K = Karha, Y = Yerala, M = Man, A = Agrani, and S = Sina river basins. Projected rainfall and temperature data were collected for the area demarcated by the red dashed square.
(b) Distribution of the selected rainfall stations over the study area. Predicting monthly and seasonal rainfall, An estimate of the probability of an event can be made directly from its relative frequency of occurrence, or alternatively a distribution (such as the normal) can be fitted.
Rainfall Probability Estimates for Selected Locations of Semi-arid India. Research Report 1, Hyderabad, India. Rainfall-runoff modelling is a useful tool for water resources management.
This study presents a simple daily rainfall-runoff model, based on the water balance equation, which we apply to km2 Lesser Zab catchment in northeast Iraq. The model was forced by either observed daily rain gauge data from four stations in the catchment or satellite-derived rainfall estimates.

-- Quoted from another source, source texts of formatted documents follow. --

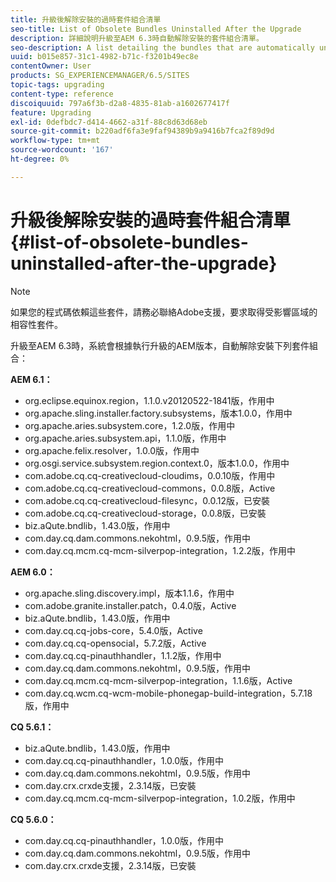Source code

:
 ```yaml
---
title: 升級後解除安裝的過時套件組合清單
seo-title: List of Obsolete Bundles Uninstalled After the Upgrade
description: 詳細說明升級至AEM 6.3時自動解除安裝的套件組合清單。
seo-description: A list detailing the bundles that are automatically uninstalled when upgrading to AEM 6.3.
uuid: b015e857-31c1-4982-b71c-f3201b49ec8e
contentOwner: User
products: SG_EXPERIENCEMANAGER/6.5/SITES
topic-tags: upgrading
content-type: reference
discoiquuid: 797a6f3b-d2a8-4835-81ab-a1602677417f
feature: Upgrading
exl-id: 0defbdc7-d414-4662-a31f-88c8d63d68eb
source-git-commit: b220adf6fa3e9faf94389b9a9416b7fca2f89d9d
workflow-type: tm+mt
source-wordcount: '167'
ht-degree: 0%

---
```


# 升級後解除安裝的過時套件組合清單{#list-of-obsolete-bundles-uninstalled-after-the-upgrade}

>[!NOTE]
>
>如果您的程式碼依賴這些套件，請務必聯絡Adobe支援，要求取得受影響區域的相容性套件。

升級至AEM 6.3時，系統會根據執行升級的AEM版本，自動解除安裝下列套件組合：

**AEM 6.1：**

* org.eclipse.equinox.region，1.1.0.v20120522-1841版，作用中
* org.apache.sling.installer.factory.subsystems，版本1.0.0，作用中
* org.apache.aries.subsystem.core，1.2.0版，作用中
* org.apache.aries.subsystem.api，1.1.0版，作用中
* org.apache.felix.resolver，1.0.0版，作用中
* org.osgi.service.subsystem.region.context.0，版本1.0.0，作用中
* com.adobe.cq.cq-creativecloud-cloudims，0.0.10版，作用中
* com.adobe.cq.cq-creativecloud-commons，0.0.8版，Active
* com.adobe.cq.cq-creativecloud-filesync，0.0.12版，已安裝
* com.adobe.cq.cq-creativecloud-storage，0.0.8版，已安裝
* biz.aQute.bndlib，1.43.0版，作用中
* com.day.cq.dam.commons.nekohtml，0.9.5版，作用中
* com.day.cq.mcm.cq-mcm-silverpop-integration，1.2.2版，作用中

**AEM 6.0：**

* org.apache.sling.discovery.impl，版本1.1.6，作用中
* com.adobe.granite.installer.patch，0.4.0版，Active
* biz.aQute.bndlib，1.43.0版，作用中
* com.day.cq.cq-jobs-core，5.4.0版，Active
* com.day.cq.cq-opensocial，5.7.2版，Active
* com.day.cq.cq-pinauthhandler，1.1.2版，作用中
* com.day.cq.dam.commons.nekohtml，0.9.5版，作用中
* com.day.cq.mcm.cq-mcm-silverpop-integration，1.1.6版，Active
* com.day.cq.wcm.cq-wcm-mobile-phonegap-build-integration，5.7.18版，作用中

**CQ 5.6.1：**

* biz.aQute.bndlib，1.43.0版，作用中
* com.day.cq.cq-pinauthhandler，1.0.0版，作用中
* com.day.cq.dam.commons.nekohtml，0.9.5版，作用中
* com.day.crx.crxde支援，2.3.14版，已安裝
* com.day.cq.mcm.cq-mcm-silverpop-integration，1.0.2版，作用中

**CQ 5.6.0：**

* com.day.cq.cq-pinauthhandler，1.0.0版，作用中
* com.day.cq.dam.commons.nekohtml，0.9.5版，作用中
* com.day.crx.crxde支援，2.3.14版，已安裝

The first step is to obtain annual rainfall totals for the cropping season from the area of concern. In locations where rainfall records do not exist, figures from stations nearby may be used with caution.
It is important to obtain long-term records. As explained in sectionthe variability of rainfall in arid and semi-arid areas is. The average rainfall in India is cm according to annual data from the Meteorological Department.
The following is the distribution of rainfall in India: Extreme Precipitation regions: Northeastern regions and the windward side of the Western ghats experience an average of cm of annual rainfall.AbstractThis study was designed to find the best-fit probability distribution of annual maximum rainfall based on a twenty-four-hour sample in the northern regions of Pakistan using four probability distributions: normal, log-normal, log-Pearson type-III and Gumbel max.
Based on the scores of goodness of fit tests, the normal distribution was found to be the best-fit probability .Mean monthly rainfall provides a general idea about the available supply. Hargreaves () indicated that 75% probability of rainfall occurrence is a much more reliable indication of moisture available for crop production than mean precipitation.
With this idea, we are listing the dependable precipitation (DP) amounts for all the locations.